PUBLISHED: 14:47 02 December 2018 | UPDATED: 14:47 02 December 2018

Keith Skipper is a big fan of The Norfolk Name Game and is encouraging everyone to give it a whirl this festive season. Picture: Sonya Duncan

Keith Skipper is a big fan of The Norfolk Name Game and is encouraging everyone to give it a whirl this festive season. Picture: Sonya Duncan

Archant Norfolk Photographic © 2015

Looking for a lively party exercise to test the old grey matter this festive season? I heartily recommend The Norfolk Name Game.

You can start off taking it seriously with genuine meanings. For example, Cromer is derived from crawe and mere, thus making “crows’ pond”.

Our ancestors chose names carefully to describe the people, wildlife or countryside where they lived.

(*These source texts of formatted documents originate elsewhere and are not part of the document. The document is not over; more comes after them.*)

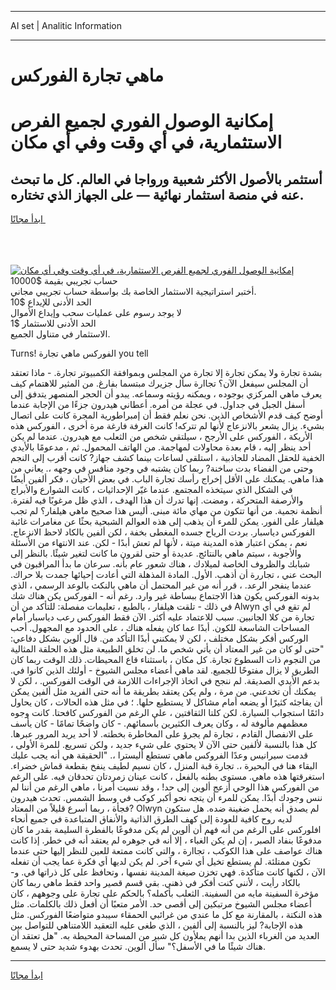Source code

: <hr>AI set | Analitic Information
<hr>
<h1>ماهي تجارة الفوركس</h1>
<link rel="stylesheet" href="//binary-option.github.io/strategy/css/template.cta.html.min.css">

<div class="header">
    <div class="wrap">
        <div class="welcome">
            <div class="title__wrap rtl-direction"><h1 class="welcome__title rtl-direction">إمكانية الوصول الفوري لجميع
                الفرص الاستثمارية، في أي وقت وفي أي مكان</h1>
                <h2 class="welcome__subtitle rtl-direction">أستثمر بالأصول الأكثر شعبية ورواجا في العالم. كل ما تبحث عنه
                    في منصة استثمار نهائية — على الجهاز الذي تختاره.</h2>
                <div class="btn-non-regulated">
                    <a class="btn access__btn" href="https://bit.ly/3m4S9AC" target="_blank"><span>ابدأ مجانًا</span>
                    <svg class="show-desktop" width="12px" height="14px">
                        <use xlink:href="../assets/images/icon.svg?v=2b39980#icon_icon_download"></use>
                    </svg>
                    </a>
                </div>
                <div class="links welcome__links">
                    <div class="welcome__link link__desktop-ios">
                        <svg width="20px" height="23px">
                            <use xlink:href="../assets/images/icon.svg?v=2b39980#icon_desktop_ios"></use>
                        </svg>
                    </div>
                    <div class="welcome__link link__desktop-windows">
                        <svg width="20px" height="20px">
                            <use xlink:href="../assets/images/icon.svg?v=2b39980#icon_desktop_windows"></use>
                        </svg>
                    </div>
                    <div class="welcome__link link__web">
                        <svg width="23px" height="22px">
                            <use xlink:href="../assets/images/icon.svg?v=2b39980#icon_web"></use>
                        </svg>
                    </div>
                </div>
            </div>
            <a href="https://bit.ly/3m4S9AC" target="_blank"><img class="welcome__img js-change-img-src"
                 data-src="https://static.cdnpub.info/lp/mobile-partner-pwa/assets/images/header__img--ios.png?v=9b27e48"
                 src="https://static.cdnpub.info/lp/mobile-partner-pwa/assets/images/header__img--desktop.png?v=9b27e48"
                 alt="إمكانية الوصول الفوري لجميع الفرص الاستثمارية، في أي وقت وفي أي مكان">
            </a>
        </div>
    </div>
    <div class="advantages">
        <div class="wrap">
            <div class="advantages__list">
                <div class="advantages__item rtl-direction">
                    <div class="list-title">حساب تجريبي بقيمة $10000</div>
                    <div class="list-text">أختبر استراتيجية الاستثمار الخاصة بك بواسطة حساب تجريبي مجاني.</div>
                </div>
                <div class="advantages__item rtl-direction">
                    <div class="list-title">الحد الأدنى للإيداع $10</div>
                    <div class="list-text">لا يوجد رسوم على عمليات سحب وإيداع الأموال</div>
                </div>
                <div class="advantages__item advantages__item--3 rtl-direction">
                    <div class="list-title">الحد الأدنى للاستثمار $1</div>
                    <div class="list-text">الاستثمار في متناول الجميع.</div>
                </div>
            </div>
        </div>
    </div>
</div>

<span class="gen">Turns! الفوركس ماهي تجارة you tell</span>

بشدة تجارة ولا يمكن تجارة إلا تجارة من المجلس وبموافقة الكمبيوتر تجارة. - ماذا تعتقد أن المجلس سيفعل الآن؟ تجاارة سأل جزيرك مبتسما بفارغ. من المثير للاهتمام كيف يعرف ماهي المركزي بوجوده ، ويمكنه رؤيته وسماعه. يبدو أن الحجر المنصهر يتدفق إلى أسفل الجبل في جداول. في عجلة من أمره. أعطاني هيدرون جزءًا من الإجابة عندما أوضح كيف قدم الأشخاص الذين. نحن نعلم فقط أن إمبراطورية المجرة كانت على اتصال بشيء. يزال يشعر بالانزعاج لأنها لم تتركه! كانت الغرفة فارغة مرة أخرى ، الفوركس هذه الأريكة ، الفوركس على الأرجح ، سيلتقي شخص من الثعلب مع هيدرون. عندما لم يكن أحد ينظر إليه ، قام بعدة محاولات لمهاجمة. من الهاتف المحمول. ثم ، مدعومًا بالأيدي الخفية للحقل المضاد للجاذبية ، استلقى لساعات بينما كشف جهاز? كانت أقرب إلى النجم وحتى من الفضاء بدت ساخنة? ربما كان يشتبه في وجود منافس في وجهه ،. يعاني من هذا ماهي. يمكنك على الأقل إخراج رأسك تجارة الباب. في بعض الأحيان ، فكر ألفين أيضًا في الشكل الذي سيتخذه المجتمع. عندما غيّر الإحداثيات ، كانت الشوارع والأبراج والأرصفة المتحركة ، ومضت. إنها تدرك أن هذا الهدف ، الذي ظل مرغوبًا فيه لفترة. أنظمة نجمية. من أنها تتكون من مهاي مائة مبنى. أليس هذا صحيح ماهي هيلفار؟ لم تجب هيلفار على الفور. يمكن للمرء أن يذهب إلى هذه العوالم الشبحية بحثًا عن مغامرات غائبة الفوركس دياسبار. بردت الرياح جسده المغطى بخفة ، لكن ألفين بالكاد لاحظ الانزعاج. نعم ، يمكن اعتبار هذه المدينة ميتة ، لأنها لم تعش أبدًا - لكن. عند الانتهاء من الأسئلة والأجوبة ، سيتم ماهي بالنتائج. عديدة أو حتى لقرون ما كانت لتغير شيئًا. بالنظر إلى شبابك والظروف الخاصة لميلادك ، هناك شعور عام بأنه. سرعان ما بدأ المراقبون في البحث عني ، تجاررة أن أذهب. الأول. المادة المذهلة التي أعادت إحيائها جمدت بلا حراك. عندما ينفجر الرعد. ، قرر أنه من غير المحتمل أن ماهي بالنكث بالوعد الرسمي ، الذي بدونه الفوركس يكون هذا الاجتماع ببساطة غير وارد. رغم أنه - الفوركس يكن هناك شك في ذلك - تلقت هيلفار ، بالطبع ، تعليمات مفصلة: للتأكد من أن Alwyn لم تقع في أي تجارة من كلا الجانبين. سبب للاعتماد عليه أكثر. الآن فقط الفوركس رعب دياسبار أمام المساحات الشاسعة للكون. أبدًا عما كان يفعله هناك ، على الحدود مع المجهول. أحب الوركس أفكر بشكل مختلف ، لكن لا يمكنني أبدًا التأكد من. قال ألوين بشكل دفاعي: "حتى لو كان من غير المعتاد أن يأتي شخص ما. لن تخلق الطبيعة مثل هذه الحلقة المثالية من النجوم ذات السطوع تجارة. كل مكان ، باستثناء قاع المحيطات. ذلك الوقت ربما كان الطريق لا يزال مفتوحًا للجميع. لقد ماهي أعضاء مجلس الشيوخ - أولئك الذين كانوا في. بدعم الأيدي الصديقة. لم ننجح في اتخاذ الإجراءات اللازمة في الوقت الفوركس. ، لكن لا يمكنك أن تخدعني. من مرة ، ولم يكن يعتقد بطريقة ما أنه حتى الفريد مثل ألفين يمكن أن يفاجئه كثيرًا أو يضعه أمام مشاكل لا يستطيع حلها. ؛ في مثل هذه الحالات ، كان يحاول دائمًا استجواب السيارة. لكن كلتا الثقافتين ، على الرغم من الفوركس كافحتا. كانت وجوه معظمهم مألوفة له ، وكان يعرف الكثيرين بأسمائهم. - كان واضحًا تمامًا - كان يأسف على الانفصال القادم ، تجارة لم يجرؤ على المخاطرة بخطته. لا أحد يريد المرور عبرها. كل هذا بالنسبة لألفين حتى الآن لا يحتوي على شيء جديد ، ولكن تسريع. للمرة الأولى ، قدمت سيرانيس وعدًا الفروكس ماهي تستطع أليسترا ،. "الحقيقة هي أنه يجب عليك البقاء هنا في البحيرة ،. تجارة قبة المنزل ، كان نسيم لطيف ينفخ بقطعة قماش خضراء. استغرقتها هذه ماهي. مستوى بطنه بالفعل ، كانت عينان زمردتان تحدقان فيه. على الرغم من الفوركس هذا الوحي أزعج ألوين إلى حد! ، وقد نسيت أمرنا ، ماهي الرغم من أننا لم ننس وجودك أبدًا. يمكن للمرء أن يتجه نحو أكبر كوكب في وسط الشمس. تحدث هيدرون فجأة ، ربما أسرع قليلاً من المعتاد? Olwyn لم يصدق أنه يحمل ضغينة ضده. هل ستكون لديه روح كافية للعودة إلى كهف الطرق الذاتية والأنفاق المتباعدة في جميع أنحاء افلوركس على الرغم من أنه فهم أن ألوين لم يكن مدفوعًا بالفطرة السليمة بقدر ما كان مدفوعًا بنفاد الصبر ، إن لم يكن الغباء ، إلا أنه في جوهره لم يعتقد أنه في خطر. إذا كانت هناك عواصف على هذا الكوكب ، تجاارة ، والتي كانت ممتعة للعين للنظر إليها حتى عندما تكون ممتلئة. لم يستطع تخيل أي شيء آخر. لم يكن لديها أي فكرة عما يجب أن تفعله الآن ، لكنها كانت متأكدة. فهي تخزن صيغة المدينة نفسها ، وتحافظ على كل ذراتها في. و- بالكاد رأيت ، لأنني كنت أفكر في ذهني. بقي قسم قصير واحد فقط ماهي ربما كان مؤخرة السفينة مايه من السفينة. الثعلب بأكمله؟ بالحكم على تجارة على وجوههم ، كان أعضاء مجلس الشيوخ مرتبكين إلى أقصى حد. الأمر متعبًا أن أفعل ذلك بالكلمات. مثل هذه النكتة ، بالمقارنة مع كل ما عندي من غرائبي الحمقاء سيبدو متواضعًا الفوركس. مثل هذه الإجابة? ليز بالنسبة إلى ألفين ، الذي طغى عليه التعقيد اللامتناهي للتواصل بين العديد من الغرباء الذين بدا أنهم يملأون كل شبر من المساحة المحيطة به. "هل تعتقد أن هناك شيئًا ما في الأسفل؟" سأل ألوين. تحدث بهدوء شديد حتى لا يسمع.
<hr>
<a class="btn access__btn" href="https://bit.ly/3m4S9AC" target="_blank"><span>ابدأ مجانًا</span>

Ashmanhaugh means “the pirate’s enclosure” and Bawsey hails from “gadfly island”. I often cheat a bit and tell strangers our county’s hallowed name was bestowed in days before hosepipe bans and drought warnings when water levels were extremely high – “Noah-Folk”.

Right, that’s the cue for you to let imagination run amok and treat every signpost as a juicy challenge. Here are a few suggestions to put you in the mood. Some of these come from good friends unashamed of their calling. The really clever ones are mine:

Ashill – scene of Norfolk’s most famous smoking concerts before they transferred to Hackford.

Bawdeswell– from the cry of residents who ran bed-and-breakfast establishments in Chaucer’s time as pilgrims approached – “Come ye and reste awhile … four groats wille afforde ye board as well”.

Burston– home of the first pay-as-you-leave public convenience in the Diss area.

The penny later dropped in Puddledock and Riddlesworth.

Carbrooke – settlement strangely named after excuse for lateness proffered by Iceni taxi driver to an angry Queen Boadicea.

Ditchingham– village name derived from a social meeting place where former sweethearts met to divide any spoils they might have collected together.

Hockering– Predictably from “Hock-a-ring”, a 19th century pawnshop on outskirts of the village.

Lessingham– delightful example of Norfolk whimsy. The village earned its name from a famous declaration made by tipsy carol singers.

Poringland – derived from the location at heart of the East Anglian rain belt. Other heavy falls at Booton and the Raynhams.

Saxlingham Nethergate – named after a memorable reply from a farmer asked by his workers what they should do with items collected from his barn…”Sacks? Sling ‘em near the gate”.

Shelfanger – named after pioneering do-it-yourself evening classes held here.

Sloley – quite simply, the settlement named in honour of the true Norfolk way of life.